[TASK MATERIAL Boundary: Start]
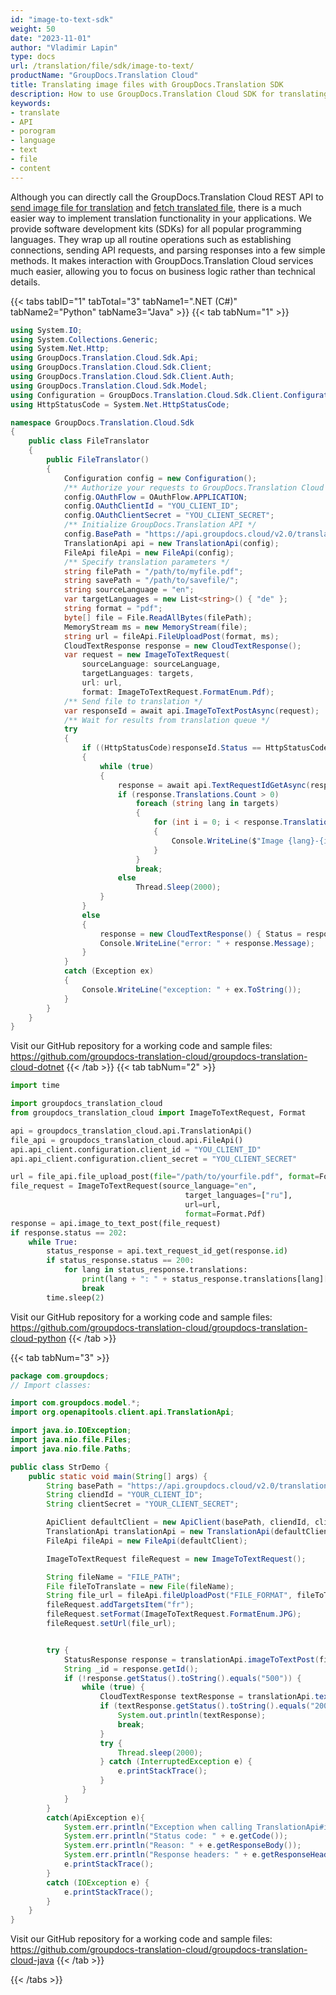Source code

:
 ```yaml
---
id: "image-to-text-sdk"
weight: 50
date: "2023-11-01"
author: "Vladimir Lapin"
type: docs
url: /translation/file/sdk/image-to-text/
productName: "GroupDocs.Translation Cloud"
title: Translating image files with GroupDocs.Translation SDK
description: How to use GroupDocs.Translation Cloud SDK for translating image files.
keywords:
- translate
- API
- porogram
- language
- text
- file
- content
---
```


Although you can directly call the GroupDocs.Translation Cloud REST API to [send image file for translation](/translation/file/request/image-to-text/) and [fetch translated file](/translation/file/fetch/), there is a much easier way to implement translation functionality in your applications. We provide software development kits (SDKs) for all popular programming languages. They wrap up all routine operations such as establishing connections, sending API requests, and parsing responses into a few simple methods. It makes interaction with GroupDocs.Translation Cloud services much easier, allowing you to focus on business logic rather than technical details.

{{< tabs tabID="1" tabTotal="3" tabName1=".NET (C#)" tabName2="Python" tabName3="Java" >}}
{{< tab tabNum="1" >}}

```csharp
using System.IO;
using System.Collections.Generic;
using System.Net.Http;
using GroupDocs.Translation.Cloud.Sdk.Api;
using GroupDocs.Translation.Cloud.Sdk.Client;
using GroupDocs.Translation.Cloud.Sdk.Client.Auth;
using GroupDocs.Translation.Cloud.Sdk.Model;
using Configuration = GroupDocs.Translation.Cloud.Sdk.Client.Configuration;
using HttpStatusCode = System.Net.HttpStatusCode;

namespace GroupDocs.Translation.Cloud.Sdk
{
	public class FileTranslator
	{
		public FileTranslator()
		{
			Configuration config = new Configuration();
			/** Authorize your requests to GroupDocs.Translation Cloud */
			config.OAuthFlow = OAuthFlow.APPLICATION;
			config.OAuthClientId = "YOU_CLIENT_ID";
			config.OAuthClientSecret = "YOU_CLIENT_SECRET";
			/** Initialize GroupDocs.Translation API */
			config.BasePath = "https://api.groupdocs.cloud/v2.0/translation";
			TranslationApi api = new TranslationApi(config);
			FileApi fileApi = new FileApi(config);
			/** Specify translation parameters */
			string filePath = "/path/to/myfile.pdf";
			string savePath = "/path/to/savefile/";
			string sourceLanguage = "en";
			var targetLanguages = new List<string>() { "de" };
			string format = "pdf";
			byte[] file = File.ReadAllBytes(filePath);
			MemoryStream ms = new MemoryStream(file);
			string url = fileApi.FileUploadPost(format, ms);
			CloudTextResponse response = new CloudTextResponse();
			var request = new ImageToTextRequest(
				sourceLanguage: sourceLanguage,
				targetLanguages: targets,
				url: url,
				format: ImageToTextRequest.FormatEnum.Pdf);
			/** Send file to translation */
			var responseId = await api.ImageToTextPostAsync(request);			
			/** Wait for results from translation queue */
			try
			{
				if ((HttpStatusCode)responseId.Status == HttpStatusCode.Accepted)
				{
					while (true)
					{
						response = await api.TextRequestIdGetAsync(responseId.Id);
						if (response.Translations.Count > 0)
							foreach (string lang in targets)
							{
								for (int i = 0; i < response.Translations[lang].Count; i++)
								{
									Console.WriteLine($"Image {lang}-{i} translation: {response.Translations[lang][i]}");
								}
							}
							break;
						else
							Thread.Sleep(2000);
					}
				}
				else
				{
					response = new CloudTextResponse() { Status = responseId.Status, Message = responseId.Message };
					Console.WriteLine("error: " + response.Message);
				}
			}
			catch (Exception ex)
			{
				Console.WriteLine("exception: " + ex.ToString());
			}    
		}
	}
}
```
Visit our GitHub repository for a working code and sample files: https://github.com/groupdocs-translation-cloud/groupdocs-translation-cloud-dotnet
{{< /tab >}}
{{< tab tabNum="2" >}}

```python
import time

import groupdocs_translation_cloud
from groupdocs_translation_cloud import ImageToTextRequest, Format

api = groupdocs_translation_cloud.api.TranslationApi()
file_api = groupdocs_translation_cloud.api.FileApi()
api.api_client.configuration.client_id = "YOU_CLIENT_ID"
api.api_client.configuration.client_secret = "YOU_CLIENT_SECRET"

url = file_api.file_upload_post(file="/path/to/yourfile.pdf", format=Format.Pdf)
file_request = ImageToTextRequest(source_language="en", 
							           target_languages=["ru"], 
							           url=url, 
							           format=Format.Pdf)
response = api.image_to_text_post(file_request)
if response.status == 202:
	while True:
    	status_response = api.text_request_id_get(response.id)
        if status_response.status == 200:
        	for lang in status_response.translations:
          		print(lang + ": " + status_response.translations[lang][0])
                break
        time.sleep(2)
```

Visit our GitHub repository for a working code and sample files: https://github.com/groupdocs-translation-cloud/groupdocs-translation-cloud-python
{{< /tab >}}

{{< tab tabNum="3" >}}

```java
package com.groupdocs;
// Import classes:

import com.groupdocs.model.*;
import org.openapitools.client.api.TranslationApi;

import java.io.IOException;
import java.nio.file.Files;
import java.nio.file.Paths;

public class StrDemo {
    public static void main(String[] args) {
        String basePath = "https://api.groupdocs.cloud/v2.0/translation";
        String cliendId = "YOUR_CLIENT_ID";
        String clientSecret = "YOUR_CLIENT_SECRET";

        ApiClient defaultClient = new ApiClient(basePath, cliendId, clientSecret, null);
        TranslationApi translationApi = new TranslationApi(defaultClient);
        FileApi fileApi = new FileApi(defaultClient);

        ImageToTextRequest fileRequest = new ImageToTextRequest();

        String fileName = "FILE_PATH";
        File fileToTranslate = new File(fileName);
        String file_url = fileApi.fileUploadPost("FILE_FORMAT", fileToTranslate);        fileRequest.setSource("en");
        fileRequest.addTargetsItem("fr");
        fileRequest.setFormat(ImageToTextRequest.FormatEnum.JPG);
        fileRequest.setUrl(file_url);


        try {
            StatusResponse response = translationApi.imageToTextPost(fileRequest);
            String _id = response.getId();
            if (!response.getStatus().toString().equals("500")) {
                while (true) {
                    CloudTextResponse textResponse = translationApi.textRequestIdGet(_id);
                    if (textResponse.getStatus().toString().equals("200")){
                        System.out.println(textResponse);
                        break;
                    }
                    try {
                        Thread.sleep(2000);
                    } catch (InterruptedException e) {
                        e.printStackTrace();
                    }
                }
            }
        }
        catch(ApiException e){
            System.err.println("Exception when calling TranslationApi#imageToTextPost");
            System.err.println("Status code: " + e.getCode());
            System.err.println("Reason: " + e.getResponseBody());
            System.err.println("Response headers: " + e.getResponseHeaders());
            e.printStackTrace();
        }
        catch (IOException e) {
            e.printStackTrace();
        }
    }
}
```

Visit our GitHub repository for a working code and sample files: https://github.com/groupdocs-translation-cloud/groupdocs-translation-cloud-java
{{< /tab >}}

{{< /tabs >}}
[TASK MATERIAL Boundary: End]
Every record is to be reproduced exactly, with no pictures included.

WRITTEN ANSWER
Source code

:
 ```yaml
---
id: "image-to-text-sdk"
weight: 50
date: "2023-11-01"
author: "Vladimir Lapin"
type: docs
url: /translation/file/sdk/image-to-text/
productName: "GroupDocs.Translation Cloud"
title: Translating image files with GroupDocs.Translation SDK
description: How to use GroupDocs.Translation Cloud SDK for translating image files.
keywords:
- translate
- API
- porogram
- language
- text
- file
- content
---
```


Although you can directly call the GroupDocs.Translation Cloud REST API to [send image file for translation](/translation/file/request/image-to-text/) and [fetch translated file](/translation/file/fetch/), there is a much easier way to implement translation functionality in your applications. We provide software development kits (SDKs) for all popular programming languages. They wrap up all routine operations such as establishing connections, sending API requests, and parsing responses into a few simple methods. It makes interaction with GroupDocs.Translation Cloud services much easier, allowing you to focus on business logic rather than technical details.

{{< tabs tabID="1" tabTotal="3" tabName1=".NET (C#)" tabName2="Python" tabName3="Java" >}}
{{< tab tabNum="1" >}}

```csharp
using System.IO;
using System.Collections.Generic;
using System.Net.Http;
using GroupDocs.Translation.Cloud.Sdk.Api;
using GroupDocs.Translation.Cloud.Sdk.Client;
using GroupDocs.Translation.Cloud.Sdk.Client.Auth;
using GroupDocs.Translation.Cloud.Sdk.Model;
using Configuration = GroupDocs.Translation.Cloud.Sdk.Client.Configuration;
using HttpStatusCode = System.Net.HttpStatusCode;

namespace GroupDocs.Translation.Cloud.Sdk
{
	public class FileTranslator
	{
		public FileTranslator()
		{
			Configuration config = new Configuration();
			/** Authorize your requests to GroupDocs.Translation Cloud */
			config.OAuthFlow = OAuthFlow.APPLICATION;
			config.OAuthClientId = "YOU_CLIENT_ID";
			config.OAuthClientSecret = "YOU_CLIENT_SECRET";
			/** Initialize GroupDocs.Translation API */
			config.BasePath = "https://api.groupdocs.cloud/v2.0/translation";
			TranslationApi api = new TranslationApi(config);
			FileApi fileApi = new FileApi(config);
			/** Specify translation parameters */
			string filePath = "/path/to/myfile.pdf";
			string savePath = "/path/to/savefile/";
			string sourceLanguage = "en";
			var targetLanguages = new List<string>() { "de" };
			string format = "pdf";
			byte[] file = File.ReadAllBytes(filePath);
			MemoryStream ms = new MemoryStream(file);
			string url = fileApi.FileUploadPost(format, ms);
			CloudTextResponse response = new CloudTextResponse();
			var request = new ImageToTextRequest(
				sourceLanguage: sourceLanguage,
				targetLanguages: targets,
				url: url,
				format: ImageToTextRequest.FormatEnum.Pdf);
			/** Send file to translation */
			var responseId = await api.ImageToTextPostAsync(request);			
			/** Wait for results from translation queue */
			try
			{
				if ((HttpStatusCode)responseId.Status == HttpStatusCode.Accepted)
				{
					while (true)
					{
						response = await api.TextRequestIdGetAsync(responseId.Id);
						if (response.Translations.Count > 0)
							foreach (string lang in targets)
							{
								for (int i = 0; i < response.Translations[lang].Count; i++)
								{
									Console.WriteLine($"Image {lang}-{i} translation: {response.Translations[lang][i]}");
								}
							}
							break;
						else
							Thread.Sleep(2000);
					}
				}
				else
				{
					response = new CloudTextResponse() { Status = responseId.Status, Message = responseId.Message };
					Console.WriteLine("error: " + response.Message);
				}
			}
			catch (Exception ex)
			{
				Console.WriteLine("exception: " + ex.ToString());
			}    
		}
	}
}
```
Visit our GitHub repository for a working code and sample files: https://github.com/groupdocs-translation-cloud/groupdocs-translation-cloud-dotnet
{{< /tab >}}
{{< tab tabNum="2" >}}

```python
import time

import groupdocs_translation_cloud
from groupdocs_translation_cloud import ImageToTextRequest, Format

api = groupdocs_translation_cloud.api.TranslationApi()
file_api = groupdocs_translation_cloud.api.FileApi()
api.api_client.configuration.client_id = "YOU_CLIENT_ID"
api.api_client.configuration.client_secret = "YOU_CLIENT_SECRET"

url = file_api.file_upload_post(file="/path/to/yourfile.pdf", format=Format.Pdf)
file_request = ImageToTextRequest(source_language="en", 
							           target_languages=["ru"], 
							           url=url, 
							           format=Format.Pdf)
response = api.image_to_text_post(file_request)
if response.status == 202:
	while True:
    	status_response = api.text_request_id_get(response.id)
        if status_response.status == 200:
        	for lang in status_response.translations:
          		print(lang + ": " + status_response.translations[lang][0])
                break
        time.sleep(2)
```

Visit our GitHub repository for a working code and sample files: https://github.com/groupdocs-translation-cloud/groupdocs-translation-cloud-python
{{< /tab >}}

{{< tab tabNum="3" >}}

```java
package com.groupdocs;
// Import classes:

import com.groupdocs.model.*;
import org.openapitools.client.api.TranslationApi;

import java.io.IOException;
import java.nio.file.Files;
import java.nio.file.Paths;

public class StrDemo {
    public static void main(String[] args) {
        String basePath = "https://api.groupdocs.cloud/v2.0/translation";
        String cliendId = "YOUR_CLIENT_ID";
        String clientSecret = "YOUR_CLIENT_SECRET";

        ApiClient defaultClient = new ApiClient(basePath, cliendId, clientSecret, null);
        TranslationApi translationApi = new TranslationApi(defaultClient);
        FileApi fileApi = new FileApi(defaultClient);

        ImageToTextRequest fileRequest = new ImageToTextRequest();

        String fileName = "FILE_PATH";
        File fileToTranslate = new File(fileName);
        String file_url = fileApi.fileUploadPost("FILE_FORMAT", fileToTranslate);        fileRequest.setSource("en");
        fileRequest.addTargetsItem("fr");
        fileRequest.setFormat(ImageToTextRequest.FormatEnum.JPG);
        fileRequest.setUrl(file_url);


        try {
            StatusResponse response = translationApi.imageToTextPost(fileRequest);
            String _id = response.getId();
            if (!response.getStatus().toString().equals("500")) {
                while (true) {
                    CloudTextResponse textResponse = translationApi.textRequestIdGet(_id);
                    if (textResponse.getStatus().toString().equals("200")){
                        System.out.println(textResponse);
                        break;
                    }
                    try {
                        Thread.sleep(2000);
                    } catch (InterruptedException e) {
                        e.printStackTrace();
                    }
                }
            }
        }
        catch(ApiException e){
            System.err.println("Exception when calling TranslationApi#imageToTextPost");
            System.err.println("Status code: " + e.getCode());
            System.err.println("Reason: " + e.getResponseBody());
            System.err.println("Response headers: " + e.getResponseHeaders());
            e.printStackTrace();
        }
        catch (IOException e) {
            e.printStackTrace();
        }
    }
}
```

Visit our GitHub repository for a working code and sample files: https://github.com/groupdocs-translation-cloud/groupdocs-translation-cloud-java
{{< /tab >}}

{{< /tabs >}}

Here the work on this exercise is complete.